Next, find a nut which will fit the threaded rod and mount it to the frame, beneath the pipe. If you're working with a piano stool, tear off the legs and/or other parts of the stool's undercarriage until the threaded holder or nut has been exposed, then mount this piece on the underside of the 4 x 4. (If you're using something other than a piano stool screw, weld a nut onto a metal plate as shown in Fig. 3 (Image Gallery, Page 1) and bolt the plate to the frame.) When you've finished, thread the rod through the nut, free end up.
The handle is something you may want to design yourself (I've shown a couple of ways to attack this problem in Fig. 4). The important thing, of course, is to make the crank long enough—the longer, the better—to give you ample leverage when you begin to twist away at your first batch of squeezin's. No sense making your job any harder than it has to be!
At this point, you're ready to start squeezin' cider. Which means it's time for you to round up a few bushels of crisp, juicy apples.
While it's true that each variety of the fruit has its own distinct taste, don't hesitate to mix Jonathans with Winesaps or Red Delicious with Gold or ovoids with oblates, you'll get some of the best qualities of each in the final product. Whatever is out in the backyard or is cheapest at the market is the variety of apple to use. (If you need free apples, quite frequently a farmer will let you pick up his orchard "drops" if you've taken the time to chat with him.)
Make sure your apples are fairly clean. A bruise here and there won't affect the taste of the squeezin's, but rot and mold will, so pare away those bad spots. For the maximum yield, cut the fruit into walnut-sized chunks. (A meat grinder or heavy-duty dicer is a good way to get the job done.)
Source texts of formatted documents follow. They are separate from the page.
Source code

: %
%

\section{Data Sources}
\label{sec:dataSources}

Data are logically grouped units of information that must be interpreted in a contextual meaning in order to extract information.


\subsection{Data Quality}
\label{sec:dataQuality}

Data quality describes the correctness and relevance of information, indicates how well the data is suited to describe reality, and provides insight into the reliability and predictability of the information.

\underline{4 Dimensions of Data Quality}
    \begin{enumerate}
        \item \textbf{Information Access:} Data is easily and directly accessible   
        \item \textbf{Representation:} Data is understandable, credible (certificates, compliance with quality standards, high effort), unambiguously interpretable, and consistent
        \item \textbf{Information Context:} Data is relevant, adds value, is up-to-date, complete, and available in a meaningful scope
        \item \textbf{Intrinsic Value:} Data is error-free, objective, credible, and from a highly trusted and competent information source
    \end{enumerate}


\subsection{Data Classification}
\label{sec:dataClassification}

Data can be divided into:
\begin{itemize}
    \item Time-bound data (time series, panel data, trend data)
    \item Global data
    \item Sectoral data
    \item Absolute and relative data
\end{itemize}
OK. Now screw the press's handle all the way up, slide the trough and drain into the frame, set the basket on the drain, and fill it to within a couple inches of its top with chunks of apple. Then place a pan under the trough, lay the squeezer board on top of the basket and start cranking. When you reach the point where you'd swear only Charles Atlas could twist the crank any further, lean into that handle a little more to force out those last precious drops of juice.
After stopping for breath, unscrew the handle and take out the squeezer board. Slide the slotted drain to the rear of the trough, lift "the works"—the pulp-packed basket—from the frame, and dump the pulp. (It makes an excellent acidifying fertilizer, particularly for rhododendrons and azaleas.) Then reload the press and repeat the whole procedure again and again, until you've converted all your apples to ambrosia.
Once the collecting pan is brimful of juice, pour the raw squeezin's through cheesecloth or a clean bedsheet into clean containers and bottle the liquid, leaving enough out, of course, for a healthy swig or two.
When you quaff your first mug of raw cider from your own press, you'll wonder why you ever used to buy that refined, watered-down liquid that the grocery trade sells under the name of apple juice. Homemade and commercial apple squeezin's are about as much akin as frozen orange juice and the pulp-rich exudate of hand-squeezed Valencias.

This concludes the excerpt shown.